# [Available records]
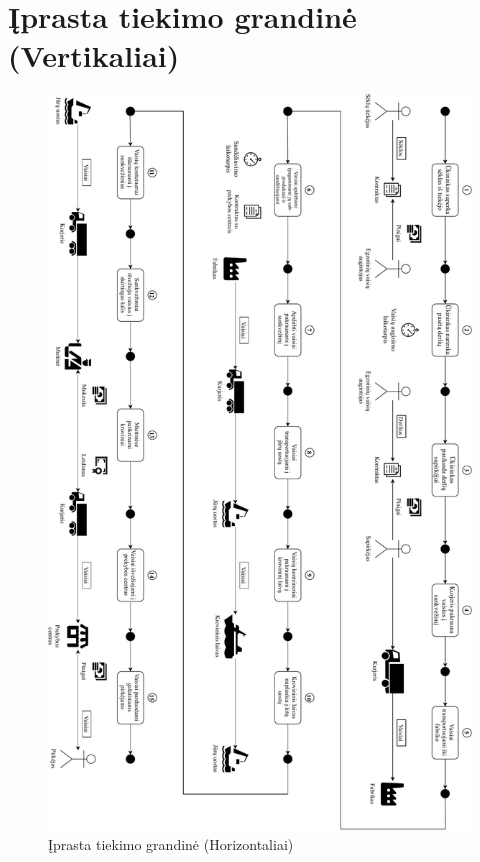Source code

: \appendix  

\section{Įprasta tiekimo grandinė (Vertikaliai)}
\begin{figure}[H]
    \centering
    \includegraphics[scale=0.50]{images/supply-chain-vertical}
    \caption{Įprasta tiekimo grandinė (Horizontaliai)}
\end{figure}

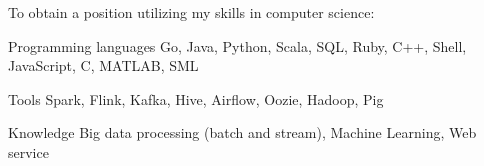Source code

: 

\begin{cvparagraph}

To obtain a position utilizing my skills in computer science:

\begin{cvskills}

  \cvskill
    {Programming languages} %
    {Go, Java, Python, Scala, SQL, Ruby, C++, Shell, JavaScript, C, MATLAB, SML} %

  \cvskill
    {Tools} %
    {Spark, Flink, Kafka, Hive, Airflow, Oozie, Hadoop, Pig} %

  \cvskill
    {Knowledge} %
    {Big data processing (batch and stream), Machine Learning, Web service} %

\end{cvskills}


\end{cvparagraph}
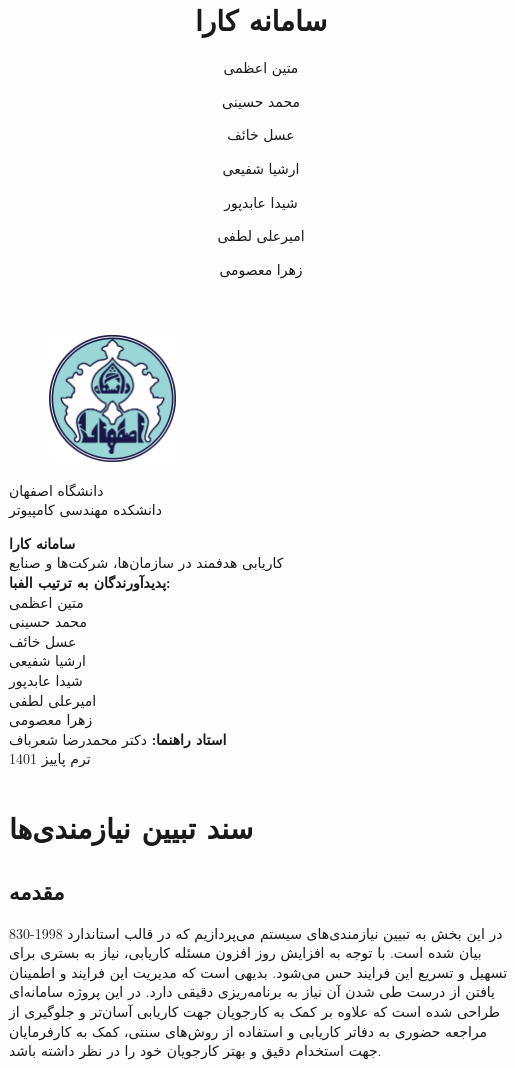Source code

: \documentclass[12pt]{article}
\author{متین اعظمی}
\author{محمد حسینی}
\author{عسل خائف}
\author{ارشیا شفیعی}
\author{شیدا عابدپور}
\author{امیرعلی لطفی}
\author{زهرا معصومی}
\title{سامانه کارا}
\begin{document}
	\begin{figure}
		\centering
		\includegraphics[width=0.3\textwidth]{files/logo}
	\end{figure}
	\begin{center}
		دانشگاه اصفهان\\
		دانشکده مهندسی کامپیوتر
		\vspace{2\baselineskip}

		{\Huge \textbf{سامانه کارا}}\\

		\vspace{1\baselineskip}
		کاریابی هدفمند در سازمان‌ها، شرکت‌ها و صنایع\\
		\vspace{2\baselineskip}
		\textbf{پدیدآورندگان به ترتیب الفبا:}\\
		متین اعظمی\\
		محمد حسینی\\
		عسل خائف\\
		ارشیا شفیعی\\
		شیدا عابدپور\\
		امیرعلی لطفی\\
		زهرا معصومی\\

		\vspace{1\baselineskip}
		{\textbf{استاد راهنما:}}
		دکتر محمدرضا شعرباف\\
		\vspace{2\baselineskip}
		ترم پاییز 1401

	\end{center}

	\newpage
	\tableofcontents
	\newpage

	\section{سند تبیین نیازمندی‌ها}

	\subsection{مقدمه}
	در این بخش به تبیین نیازمندی‌های سیستم می‌پردازیم که در قالب استاندارد 1998-830
	\textbf{}
	بیان شده است.
	با توجه به افزایش روز افزون مسئله کاریابی، نیاز به بستری برای تسهیل و تسریع این فرایند حس می‌شود. بدیهی است که مدیریت این فرایند و اطمینان یافتن از درست طی شدن آن نیاز به برنامه‌ریزی دقیقی دارد.
	در این پروژه سامانه‌ای طراحی شده است که علاوه بر کمک به کارجویان جهت کاریابی آسان‌تر و جلوگیری از مراجعه حضوری به دفاتر کاریابی و استفاده از روش‌های سنتی، کمک به کارفرمایان جهت استخدام دقیق و بهتر کارجویان خود را در نظر داشته باشد.
\end{document}
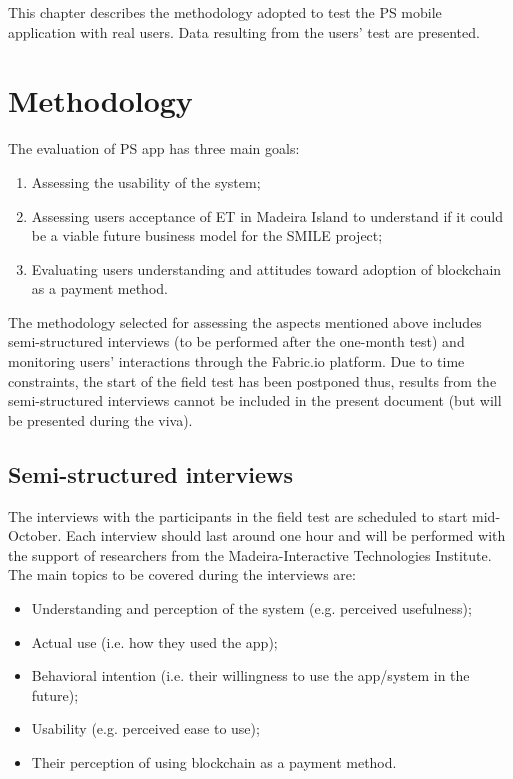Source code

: \cleardoublepage
\label{chap:evaluation}
This chapter describes the methodology adopted to test the \ac{PS} mobile application with real users. Data resulting from the users’ test are presented. 

\section{Methodology}

The evaluation of \ac{PS} app has three main goals:


\begin{enumerate}
    \item Assessing the usability of the system;
    \item Assessing users acceptance of \ac{ET} in Madeira Island to understand if it could be a viable future business model for the SMILE project;
    \item Evaluating users understanding and attitudes toward adoption of blockchain as a payment method.
\end{enumerate}


The methodology selected for assessing the aspects mentioned above includes semi-structured interviews (to be performed after the one-month test) and monitoring users’ interactions through the Fabric.io platform. Due to time constraints, the start of the field test has been postponed thus, results from the semi-structured interviews cannot be included in the present document (but will be presented during the viva). 


\subsection{Semi-structured interviews}

The interviews with the participants in the field test are scheduled to start mid-October. Each interview should last around one hour and will be performed with the support of researchers from the Madeira-Interactive Technologies Institute.
The main topics to be covered during the interviews are:
\begin{itemize}
    \item Understanding and perception of the system (e.g. perceived usefulness);
    \item Actual use (i.e. how they used the app);
    \item Behavioral intention (i.e. their willingness to use the app/system in the future);
    \item Usability (e.g. perceived ease to use);
    \item Their perception of using blockchain as a payment method.
\end{itemize}

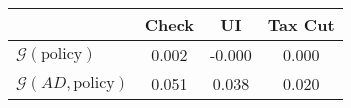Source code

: \begin{tabular}{@{}lccc@{}} 
\toprule 
                          & Check      & UI    & Tax Cut    \\  \midrule 
$\mathcal{G}(\text{policy})$ & 0.002  & -0.000  & 0.000     \\ 
$\mathcal{G}(AD,\text{policy})$ & 0.051  & 0.038  & 0.020     \\ 
\end{tabular}  
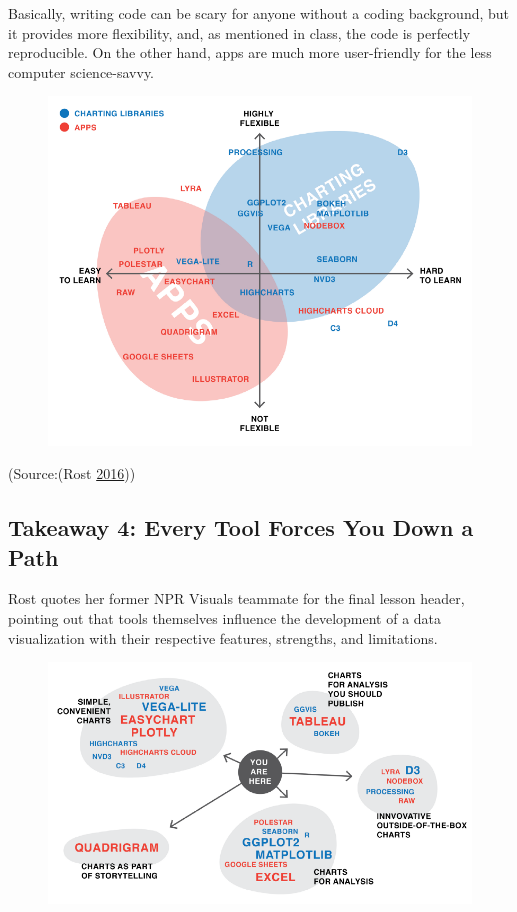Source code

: \documentclass[]{book}
\theoremstyle{definition}
\theoremstyle{definition}
\theoremstyle{definition}
\theoremstyle{remark}
\begin{document}
Basically, writing code can be scary for anyone without a coding
background, but it provides more flexibility, and, as mentioned in
class, the code is perfectly reproducible. On the other hand, apps are
much more user-friendly for the less computer science-savvy.

\begin{figure}
\centering
\includegraphics{images/apps_vs_code.png}
\caption{}
\end{figure}

(Source:(Rost \protect\hyperlink{ref-different_tools}{2016}))

\subsection{Takeaway 4: Every Tool Forces You Down a
Path}\label{takeaway-4-every-tool-forces-you-down-a-path}

Rost quotes her former NPR Visuals teammate for the final lesson header,
pointing out that tools themselves influence the development of a data
visualization with their respective features, strengths, and
limitations.

\begin{figure}
\centering
\includegraphics{images/tools_force_paths.png}
\caption{}
\end{figure}
\end{document}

# [Exercise goal]
Each of the entries above must be output exactly, with none of the pictures.

# [Expected answer]
Source code

: \appendix  

\section{Įprasta tiekimo grandinė (Vertikaliai)}
\begin{figure}[H]
    \centering
    \includegraphics[scale=0.50]{images/supply-chain-vertical}
    \caption{Įprasta tiekimo grandinė (Horizontaliai)}
\end{figure}

Source code

: 

\begin{cvparagraph}

To obtain a position utilizing my skills in computer science:

\begin{cvskills}

  \cvskill
    {Programming languages} %
    {Go, Java, Python, Scala, SQL, Ruby, C++, Shell, JavaScript, C, MATLAB, SML} %

  \cvskill
    {Tools} %
    {Spark, Flink, Kafka, Hive, Airflow, Oozie, Hadoop, Pig} %

  \cvskill
    {Knowledge} %
    {Big data processing (batch and stream), Machine Learning, Web service} %

\end{cvskills}


\end{cvparagraph}
Source code

: \documentclass[12pt]{article}
\author{متین اعظمی}
\author{محمد حسینی}
\author{عسل خائف}
\author{ارشیا شفیعی}
\author{شیدا عابدپور}
\author{امیرعلی لطفی}
\author{زهرا معصومی}
\title{سامانه کارا}
\begin{document}
	\begin{figure}
		\centering
		\includegraphics[width=0.3\textwidth]{files/logo}
	\end{figure}
	\begin{center}
		دانشگاه اصفهان\\
		دانشکده مهندسی کامپیوتر
		\vspace{2\baselineskip}

		{\Huge \textbf{سامانه کارا}}\\

		\vspace{1\baselineskip}
		کاریابی هدفمند در سازمان‌ها، شرکت‌ها و صنایع\\
		\vspace{2\baselineskip}
		\textbf{پدیدآورندگان به ترتیب الفبا:}\\
		متین اعظمی\\
		محمد حسینی\\
		عسل خائف\\
		ارشیا شفیعی\\
		شیدا عابدپور\\
		امیرعلی لطفی\\
		زهرا معصومی\\

		\vspace{1\baselineskip}
		{\textbf{استاد راهنما:}}
		دکتر محمدرضا شعرباف\\
		\vspace{2\baselineskip}
		ترم پاییز 1401

	\end{center}

	\newpage
	\tableofcontents
	\newpage

	\section{سند تبیین نیازمندی‌ها}

	\subsection{مقدمه}
	در این بخش به تبیین نیازمندی‌های سیستم می‌پردازیم که در قالب استاندارد 1998-830
	\textbf{}
	بیان شده است.
	با توجه به افزایش روز افزون مسئله کاریابی، نیاز به بستری برای تسهیل و تسریع این فرایند حس می‌شود. بدیهی است که مدیریت این فرایند و اطمینان یافتن از درست طی شدن آن نیاز به برنامه‌ریزی دقیقی دارد.
	در این پروژه سامانه‌ای طراحی شده است که علاوه بر کمک به کارجویان جهت کاریابی آسان‌تر و جلوگیری از مراجعه حضوری به دفاتر کاریابی و استفاده از روش‌های سنتی، کمک به کارفرمایان جهت استخدام دقیق و بهتر کارجویان خود را در نظر داشته باشد.
\end{document}
Source code

: \cleardoublepage
\label{chap:evaluation}
This chapter describes the methodology adopted to test the \ac{PS} mobile application with real users. Data resulting from the users’ test are presented. 

\section{Methodology}

The evaluation of \ac{PS} app has three main goals:


\begin{enumerate}
    \item Assessing the usability of the system;
    \item Assessing users acceptance of \ac{ET} in Madeira Island to understand if it could be a viable future business model for the SMILE project;
    \item Evaluating users understanding and attitudes toward adoption of blockchain as a payment method.
\end{enumerate}


The methodology selected for assessing the aspects mentioned above includes semi-structured interviews (to be performed after the one-month test) and monitoring users’ interactions through the Fabric.io platform. Due to time constraints, the start of the field test has been postponed thus, results from the semi-structured interviews cannot be included in the present document (but will be presented during the viva). 


\subsection{Semi-structured interviews}

The interviews with the participants in the field test are scheduled to start mid-October. Each interview should last around one hour and will be performed with the support of researchers from the Madeira-Interactive Technologies Institute.
The main topics to be covered during the interviews are:
\begin{itemize}
    \item Understanding and perception of the system (e.g. perceived usefulness);
    \item Actual use (i.e. how they used the app);
    \item Behavioral intention (i.e. their willingness to use the app/system in the future);
    \item Usability (e.g. perceived ease to use);
    \item Their perception of using blockchain as a payment method.
\end{itemize}

Source code

: \begin{tabular}{@{}lccc@{}} 
\toprule 
                          & Check      & UI    & Tax Cut    \\  \midrule 
$\mathcal{G}(\text{policy})$ & 0.002  & -0.000  & 0.000     \\ 
$\mathcal{G}(AD,\text{policy})$ & 0.051  & 0.038  & 0.020     \\ 
\end{tabular}  
Source code

: \documentclass[]{book}
\theoremstyle{definition}
\theoremstyle{definition}
\theoremstyle{definition}
\theoremstyle{remark}
\begin{document}
Basically, writing code can be scary for anyone without a coding
background, but it provides more flexibility, and, as mentioned in
class, the code is perfectly reproducible. On the other hand, apps are
much more user-friendly for the less computer science-savvy.

\begin{figure}
\centering
\includegraphics{images/apps_vs_code.png}
\caption{}
\end{figure}

(Source:(Rost \protect\hyperlink{ref-different_tools}{2016}))

\subsection{Takeaway 4: Every Tool Forces You Down a
Path}\label{takeaway-4-every-tool-forces-you-down-a-path}

Rost quotes her former NPR Visuals teammate for the final lesson header,
pointing out that tools themselves influence the development of a data
visualization with their respective features, strengths, and
limitations.

\begin{figure}
\centering
\includegraphics{images/tools_force_paths.png}
\caption{}
\end{figure}
\end{document}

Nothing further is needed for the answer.